Standard Platforming In A Stylish Shell

The 2D platformer is one of the oldest genres in video games. Even after more than 30 years, we still love running and jumping across uneven platforms and avoiding deadly obstacles. Bishop Games adds a new dimension to this established formula with Light Fall, allowing you to create platforms while jumping. Unfortunately, this cool concept is more promising in theory than in practice, and this unorthodox premise plays like an average platformer.

As a tiny, mute silhouette, you clamber over the imaginary world of Numbra – a series of craggy fields and bottomless pits. Using the power of a brick called the Shadow Core, you produce floating platforms. This power is constrained by the fact that you can only produce four blocks before having to set foot on normal ground again. Creating new platforms while you jump is a fun idea. Sadly, Light Fall doesn’t capitalize on its concept, and most levels feel like well-trod platforming challenges with bigger gaps to compensate for your Shadow Core ability. During the adventure, you wall jump up vertical shafts, launch off collapsing platforms, and avoid spinning deathtraps. I enjoyed navigating some of these obstacles, but the entire game feels too familiar.

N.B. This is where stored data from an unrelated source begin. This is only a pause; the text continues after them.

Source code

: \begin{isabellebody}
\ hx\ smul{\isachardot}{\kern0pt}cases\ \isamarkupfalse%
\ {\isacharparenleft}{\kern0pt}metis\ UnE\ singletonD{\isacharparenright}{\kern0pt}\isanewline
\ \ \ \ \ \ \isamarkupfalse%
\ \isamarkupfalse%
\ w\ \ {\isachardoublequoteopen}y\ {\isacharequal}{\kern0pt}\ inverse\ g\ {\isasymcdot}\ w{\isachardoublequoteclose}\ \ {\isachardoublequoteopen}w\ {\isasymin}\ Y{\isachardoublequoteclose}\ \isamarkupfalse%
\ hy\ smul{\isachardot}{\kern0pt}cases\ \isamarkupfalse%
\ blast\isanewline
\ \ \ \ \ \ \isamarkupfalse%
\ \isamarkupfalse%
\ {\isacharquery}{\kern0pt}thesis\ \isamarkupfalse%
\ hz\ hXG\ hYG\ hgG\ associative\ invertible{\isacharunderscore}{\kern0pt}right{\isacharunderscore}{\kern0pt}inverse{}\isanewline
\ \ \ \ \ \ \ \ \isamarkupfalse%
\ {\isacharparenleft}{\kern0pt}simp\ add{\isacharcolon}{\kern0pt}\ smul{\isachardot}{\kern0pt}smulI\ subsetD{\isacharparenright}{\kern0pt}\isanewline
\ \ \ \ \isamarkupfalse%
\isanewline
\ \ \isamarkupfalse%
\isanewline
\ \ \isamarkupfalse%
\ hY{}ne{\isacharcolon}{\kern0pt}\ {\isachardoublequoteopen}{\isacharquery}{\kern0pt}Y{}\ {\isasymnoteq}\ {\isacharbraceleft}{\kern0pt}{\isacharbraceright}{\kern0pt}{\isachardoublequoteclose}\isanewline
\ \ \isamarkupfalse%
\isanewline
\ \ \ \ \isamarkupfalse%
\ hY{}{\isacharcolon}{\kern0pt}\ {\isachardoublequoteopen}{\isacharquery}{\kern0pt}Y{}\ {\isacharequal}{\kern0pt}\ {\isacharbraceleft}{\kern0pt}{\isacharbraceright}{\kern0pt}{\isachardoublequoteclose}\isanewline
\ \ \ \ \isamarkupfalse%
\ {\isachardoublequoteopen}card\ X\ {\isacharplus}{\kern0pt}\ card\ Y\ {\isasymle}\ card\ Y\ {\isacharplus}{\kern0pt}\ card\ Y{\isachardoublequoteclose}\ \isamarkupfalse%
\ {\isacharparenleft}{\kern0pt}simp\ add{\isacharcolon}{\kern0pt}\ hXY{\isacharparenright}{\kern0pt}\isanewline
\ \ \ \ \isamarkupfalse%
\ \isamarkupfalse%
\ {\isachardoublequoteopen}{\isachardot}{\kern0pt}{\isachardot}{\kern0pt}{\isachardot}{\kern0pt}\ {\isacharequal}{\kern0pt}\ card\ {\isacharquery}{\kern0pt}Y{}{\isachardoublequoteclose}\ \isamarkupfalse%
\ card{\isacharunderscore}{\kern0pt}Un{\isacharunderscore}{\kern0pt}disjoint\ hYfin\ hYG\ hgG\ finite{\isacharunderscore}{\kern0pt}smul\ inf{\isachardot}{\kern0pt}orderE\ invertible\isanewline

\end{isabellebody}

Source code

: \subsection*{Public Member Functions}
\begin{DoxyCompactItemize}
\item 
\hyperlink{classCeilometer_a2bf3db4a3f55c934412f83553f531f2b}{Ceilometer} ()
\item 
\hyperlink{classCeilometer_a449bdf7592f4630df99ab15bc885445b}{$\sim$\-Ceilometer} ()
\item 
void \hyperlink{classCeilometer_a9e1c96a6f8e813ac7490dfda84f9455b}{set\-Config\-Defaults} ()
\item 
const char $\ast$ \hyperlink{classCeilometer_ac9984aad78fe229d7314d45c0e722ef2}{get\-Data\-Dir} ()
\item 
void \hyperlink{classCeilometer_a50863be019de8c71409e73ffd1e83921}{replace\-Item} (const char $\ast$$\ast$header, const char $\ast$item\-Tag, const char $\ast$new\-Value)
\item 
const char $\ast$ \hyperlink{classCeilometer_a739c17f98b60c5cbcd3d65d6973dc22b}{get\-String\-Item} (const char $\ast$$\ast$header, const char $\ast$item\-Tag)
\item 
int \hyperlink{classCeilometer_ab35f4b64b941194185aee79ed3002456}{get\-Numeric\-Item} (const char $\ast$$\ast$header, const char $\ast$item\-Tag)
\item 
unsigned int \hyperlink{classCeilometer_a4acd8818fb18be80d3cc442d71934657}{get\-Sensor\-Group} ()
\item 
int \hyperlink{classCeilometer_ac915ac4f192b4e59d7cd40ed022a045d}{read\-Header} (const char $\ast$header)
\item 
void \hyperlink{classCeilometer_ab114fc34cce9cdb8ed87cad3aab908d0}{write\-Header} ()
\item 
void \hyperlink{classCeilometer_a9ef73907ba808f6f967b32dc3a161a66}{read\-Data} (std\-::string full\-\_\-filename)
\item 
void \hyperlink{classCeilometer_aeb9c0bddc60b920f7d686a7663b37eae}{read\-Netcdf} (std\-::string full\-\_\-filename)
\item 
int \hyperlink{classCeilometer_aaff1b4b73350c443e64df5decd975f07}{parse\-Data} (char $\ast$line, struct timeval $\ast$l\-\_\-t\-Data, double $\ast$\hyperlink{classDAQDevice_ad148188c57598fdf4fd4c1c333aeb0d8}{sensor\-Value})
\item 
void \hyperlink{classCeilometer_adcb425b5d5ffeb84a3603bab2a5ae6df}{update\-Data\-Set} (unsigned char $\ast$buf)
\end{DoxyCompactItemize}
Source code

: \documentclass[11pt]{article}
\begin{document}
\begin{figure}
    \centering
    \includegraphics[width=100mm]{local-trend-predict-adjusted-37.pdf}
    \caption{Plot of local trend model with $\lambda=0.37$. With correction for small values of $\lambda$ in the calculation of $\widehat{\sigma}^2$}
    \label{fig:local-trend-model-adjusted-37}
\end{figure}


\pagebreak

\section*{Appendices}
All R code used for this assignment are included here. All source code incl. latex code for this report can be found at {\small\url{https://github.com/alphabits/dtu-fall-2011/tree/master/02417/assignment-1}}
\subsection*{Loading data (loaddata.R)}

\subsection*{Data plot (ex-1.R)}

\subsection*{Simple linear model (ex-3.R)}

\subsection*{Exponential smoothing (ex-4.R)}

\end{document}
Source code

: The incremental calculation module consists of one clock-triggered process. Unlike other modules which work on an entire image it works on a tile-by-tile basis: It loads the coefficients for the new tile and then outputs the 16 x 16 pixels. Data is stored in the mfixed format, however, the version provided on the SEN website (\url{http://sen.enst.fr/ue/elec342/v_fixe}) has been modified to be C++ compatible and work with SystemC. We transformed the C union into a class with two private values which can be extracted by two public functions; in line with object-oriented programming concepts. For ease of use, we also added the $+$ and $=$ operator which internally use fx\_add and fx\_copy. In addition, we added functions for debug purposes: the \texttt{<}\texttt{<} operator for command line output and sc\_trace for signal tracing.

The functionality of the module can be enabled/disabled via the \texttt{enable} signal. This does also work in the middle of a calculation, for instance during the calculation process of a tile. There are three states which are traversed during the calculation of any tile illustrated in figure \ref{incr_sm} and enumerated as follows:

The Shadow Core has a few additional abilities. One application lets you create blocks that float in front of you like a shield. Another skill allows you to freely move and rotate a block across the screen, which comes in handy for solving Light Fall’s few puzzles. I got a kick out of using a block like a water wheel to propel myself across a lake, but I only used that Shadow Core skill a handful of times throughout the entire game, and most Shadow Core abilities feel sorely underutilized, especially considering you have these skills from the beginning of the game.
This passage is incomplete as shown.